| EXERCISE DETAILS |
Please report each line of the data below that contains "itemize".

| DATA SHOWN |

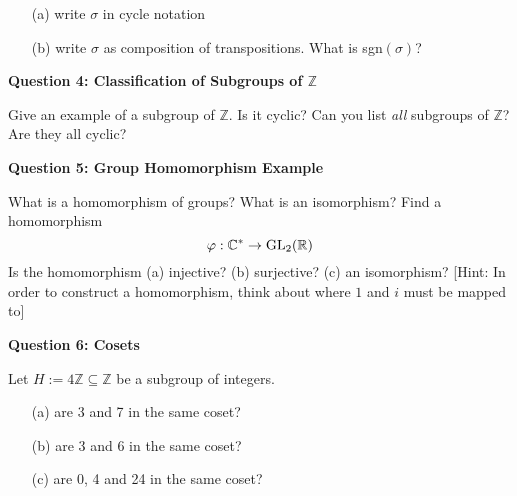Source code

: \documentclass[11pt,twoside, a4paper]{report}
\theoremstyle{plain}
\theoremstyle{definition}
\begin{document}
  \begin{itemize}
  \item[(a)] write $\sigma$ in cycle notation
  \item[(b)] write $\sigma$ as composition of transpositions. What is sgn$(\sigma)$?
  \end{itemize}


\begin{center}
{\bf Question 4: Classification of Subgroups of $\mathbb{Z}$}
\end{center}

Give an example of a subgroup of $\mathbb{Z}$. Is it cyclic? Can you list \emph{all} subgroups of $\mathbb{Z}$? Are they all cyclic?

\begin{center}
{\bf Question 5: Group Homomorphism Example}
\end{center}

What is a homomorphism of groups? What is an isomorphism? Find a homomorphism 
$$\varphi: \mathbb{C}^{*} \rightarrow \textnormal{GL}_{2}(\mathbb{R})$$
Is the homomorphism (a) injective? (b) surjective? (c) an isomorphism? [Hint: In order to construct a homomorphism, think about where $1$ and $i$ must be mapped to]

\begin{center}
{\bf Question 6: Cosets}
\end{center}

Let $H:=4\mathbb{Z} \subseteq \mathbb{Z}$ be a subgroup of integers. 

\begin{itemize}
\item[(a)] are 3 and 7 in the same coset? 
\item[(b)] are 3 and 6 in the same coset?
\item[(c)] are 0, 4 and 24 in the same coset?
\end{itemize}



\end{document}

| OUTPUT OF THE TASK |
  \begin{itemize}
  \end{itemize}
\begin{itemize}
\end{itemize}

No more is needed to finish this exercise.